What the task requires>
In the records below, find the line that contains "<summary>💥 서정헌 </summary>", then transcribe it and every later line exactly, stopping at the final line.

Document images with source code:
● ● ●

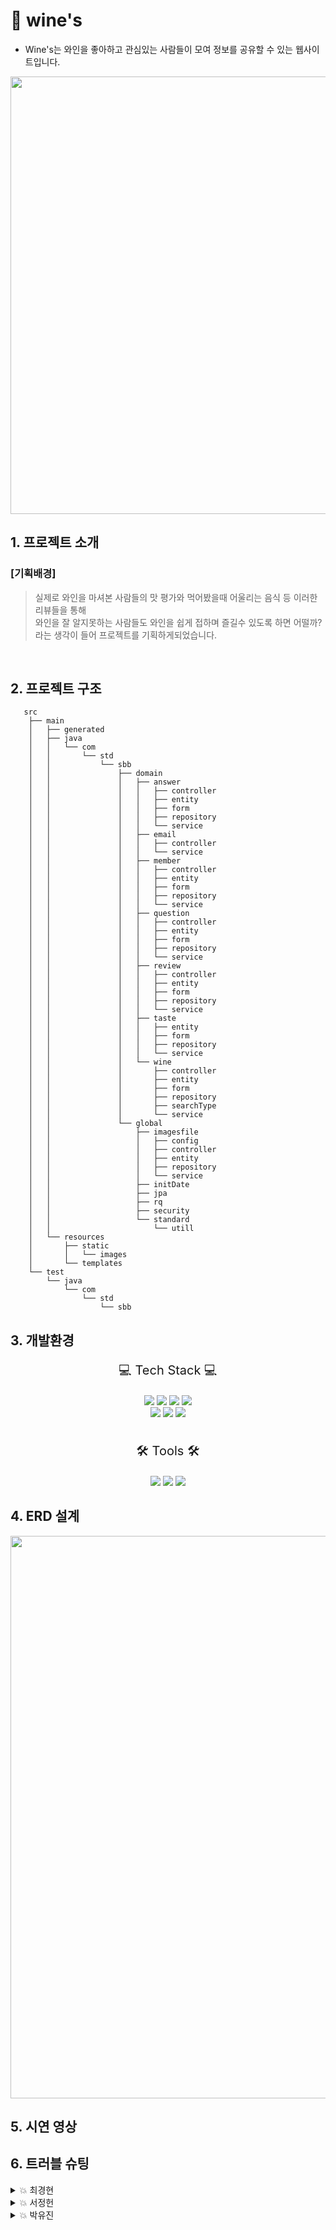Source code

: # 🍷 wine's
- Wine's는 와인을 좋아하고 관심있는 사람들이 모여 정보를 공유할 수 있는 웹사이트입니다.
<p align="center"><img width="700" src="https://github.com/winesProject/wines/assets/133175842/38a04926-d61b-4ceb-893c-c65b0d799f79"></p>

## 1. 프로젝트 소개
### [기획배경]
> 실제로 와인을 마셔본 사람들의 맛 평가와 먹어봤을때 어울리는 음식 등 이러한 리뷰들을 통해 </br>와인을 잘 알지못하는 사람들도
> 와인을 쉽게 접하며 즐길수 있도록 하면 어떨까? 라는 생각이 들어 프로젝트를 기획하게되었습니다.
</br>

## 2. 프로젝트 구조
```
   src
    ├── main
    │   ├── generated
    │   ├── java
    │   │   └── com
    │   │       └── std
    │   │           └── sbb
    │   │               ├── domain
    │   │               │   ├── answer
    │   │               │   │   ├── controller
    │   │               │   │   ├── entity
    │   │               │   │   ├── form
    │   │               │   │   ├── repository
    │   │               │   │   └── service
    │   │               │   ├── email
    │   │               │   │   ├── controller
    │   │               │   │   └── service
    │   │               │   ├── member
    │   │               │   │   ├── controller
    │   │               │   │   ├── entity
    │   │               │   │   ├── form
    │   │               │   │   ├── repository
    │   │               │   │   └── service
    │   │               │   ├── question
    │   │               │   │   ├── controller
    │   │               │   │   ├── entity
    │   │               │   │   ├── form
    │   │               │   │   ├── repository
    │   │               │   │   └── service
    │   │               │   ├── review
    │   │               │   │   ├── controller
    │   │               │   │   ├── entity
    │   │               │   │   ├── form
    │   │               │   │   ├── repository
    │   │               │   │   └── service
    │   │               │   ├── taste
    │   │               │   │   ├── entity
    │   │               │   │   ├── form
    │   │               │   │   ├── repository
    │   │               │   │   └── service
    │   │               │   └── wine
    │   │               │       ├── controller
    │   │               │       ├── entity
    │   │               │       ├── form
    │   │               │       ├── repository
    │   │               │       ├── searchType
    │   │               │       └── service
    │   │               └── global
    │   │                   ├── imagesfile
    │   │                   │   ├── config
    │   │                   │   ├── controller
    │   │                   │   ├── entity
    │   │                   │   ├── repository
    │   │                   │   └── service
    │   │                   ├── initDate
    │   │                   ├── jpa
    │   │                   ├── rq
    │   │                   ├── security
    │   │                   └── standard
    │   │                       └── utill
    │   └── resources
    │       ├── static
    │       │   └── images
    │       └── templates
    └── test
        └── java
            └── com
                └── std
                    └── sbb

```
## 3. 개발환경
<div align="center">
<p style="font-size:20px;">💻 Tech Stack 💻</p>
<img src="https://img.shields.io/badge/HTML5-E34F26?style=flat&logo=HTML5&logoColor=white"/>
<img src="https://img.shields.io/badge/Tailwindcss-06B6D4?style=flat&logo=Tailwindcss&logoColor=white"/>
<img src="https://img.shields.io/badge/JavaScript-f7df1e?style=flat&logo=JavaScript&logoColor=white"/>
<img src="https://img.shields.io/badge/Java-007396?style=flat&logo=Java&logoColor=white"/>
<br/>
<img src="https://img.shields.io/badge/mariadb-003545?style=flat&logo=mariadb&logoColor=white"/>
<img src="https://img.shields.io/badge/MySQL-4479a1?style=flat&logo=mysql&logoColor=white"/> 
<img src="https://img.shields.io/badge/Springboot-6DB33F?style=flat&logo=Springboot&logoColor=white"/>

<br/>
<br/>
  
<p style="font-size:20px;">🛠 Tools 🛠</p>
<img src="https://img.shields.io/badge/GitHub-181717?style=flat&logo=GitHub&181717=white"/>
<img src="https://img.shields.io/badge/intellijidea-000000?style=flat&logo=intellijidea&logoColor=white">
<img src="https://img.shields.io/badge/dbeaver-382923?style=flat&logo=dbeaver&logoColor=white">
</div>

## 4. ERD 설계
<p align="center"><img width="900" src="https://github.com/winesProject/wines/assets/133175842/34e4b2cd-c5a7-4591-9a34-5d633dfe5956"></p>

## 5. 시연 영상

## 6. 트러블 슈팅
<details>
<summary>💥 최경현 </summary>
<b>이미지 업로드</b>

1. 이미지 업로드와 동시에 변환을 시키는데 경로 설정, 파일 변경, 전송 실패 등등.. 여러 문제가 발생하였다. 이미지 업로드 트러블을 해결하기 위해서 디버깅 및, 검색을 이용해 문제를 해결하였다.
2. Ex )enctype="multipart/form-data" 문제나 public void addResourceHandlers(ResourceHandlerRegistry registry) 파일에서의 경로 설정 혹은, file handler에서의 파일 저장 방법 등.. 여러 문제를 해결하였다.

<b>소셜 로그인</b>

1. 소셜 로그인을 진행 하면서 application 설정을 처음 만져보는 이유인지 여러 이유로 문제가 발생하였다.
2. oauth2를 다루면서 소셜 로그인을 진행하였을 때 데이터를 집어넣는 notprod쪽에서 문제가 많이 발생하였고, application과 notprod를 잘 비교하면서 수정하였고, 문제를 해결하였다.

<b>찜 목록 구현</b>

1. 찜 목록을 구현하면서, 찜을 하는 순간 데이터가 전송이 안되는 문제와, 찜을 한 유저일 경우 찜한 상태가 유지되도록 구현하는데 문제가 많이 생겼다.
2. 스크립트가 html에 전송이 되지않아서 클릭이 안되는 문제를 html안에 직접 넣어줌으로써 해결하였고, 데이터가 전송이 안되는 문제는 스크립트에서 csrf토큰을 같이 전송시켜 주면서 문제를 해결하였으며, 찜한 상태를 유지시키기 위해 클릭하거나 접속할 때 마다 로그인한 회원을 비교하기 위에 entity에 클릭할 때마다 비교하기 위한 생성자 함수를 만들어서 html에서 타임리프를 사용하여서 문제를 해결하였다.

<b>이메일 전송 구현</b>

1. 이메일 전송을 구현하면서, 전송이 안되는 문제와, 전송은 되더라도 메일로 안받아 지는 문제 등.. 을 겪었다.
2. 이메일 전송이 안되는 문제는 application에서 메일 설정을 잘못 하여서 전송이 안되었었다. 그래서 전송시키는 주최자 메일을 설정하여서 문제를 해결하였으며, 전송이 안되는 문제는 전송 시키기 전에 일단 회원가입 시 해당 메일로 회원가입이 완료되었다는 구문을 발송시키면서 예비작업을 완료하였으며, 그 다음에는 이메일로 인증을 시키기 위하여 이메일 등록을 하면은 해당 이메일로 랜덤 인증번호를 발송 시키기 위해 스크립트로 구현을 하였으며, 해당 인증번호를 받으면서 정확하게 입력하였을때, 회원가입이 진행되게 하도록 구현하였다.

<b>카테고리 구현</b>

1. 카테고리를 구현하는 중에 저장된 wine값을 불러오기 위한 과정에서 문제가 많았으며, 카테고리가 되더라도 페이징이 안되는 문제를 겪었다.
2. 카테고리를 구현하면서 페이징을 적용 시키기 위해 원래 wine리스트에서 페이징을 하는 곳에 직접적으로 불러오면서 동시에 null일 경우를 같이 처리하면서 문제를 해결하였다. 서비스에서 경우의 수를 만들어서 레포지토리에서 호출하였으며, 레포지토리에서는 쿼리문을 이용하여 값을 받아올 수 있도록 구현하였다. 구현은 하여도 페이징이 되지 않았었는데, 페이징을 시키기 위해서 html에서 GET형식으로 값을 요청하면서 th:with="kwBase = '?kw=' + ${param.kw != null ? param.kw : ''} + '&list=' + ${param.list != null ? param.list : ''} + '&country=' + ${param.country != null ? param.country : ''} + '&price=' + ${param.price != null ? param.price : ''} + '&food=' + ${param.food != null ? param.food : ''}" 이런식으로 직접 값을 추가해주면서 페이징을 구현시켰다.

<b>wine의 4/4분면 구현</b>

1. wine자체 내에서 4/4분면 값을 저장시키는 도중에 문제가 많이 발생하였다.
2. 문제를 해결하기 위해 이 값을 받는 entity를 따로 만들었으며, 라디오 버튼 값을 유지시키기 위해 유지시키는 스크립트 구문을 html에 추가하였다, 그리고 html의 복잡성을 해결하기 위해 4/4분면 라디오 버튼 html파일을 따로 만들었으며, 그 값을 불러오기 위해 id값과 name값을 따로 설정하였다.
<br/>
</details>
<details>
<summary>💥 서정헌 </summary>
  내용
<br/>
</details>
<details>
<summary>💥 박유진 </summary>
  내용
<br/>
</details>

● ● ●

Task answer>
<summary>💥 서정헌 </summary>
  내용
<br/>
</details>
<details>
<summary>💥 박유진 </summary>
  내용
<br/>
</details>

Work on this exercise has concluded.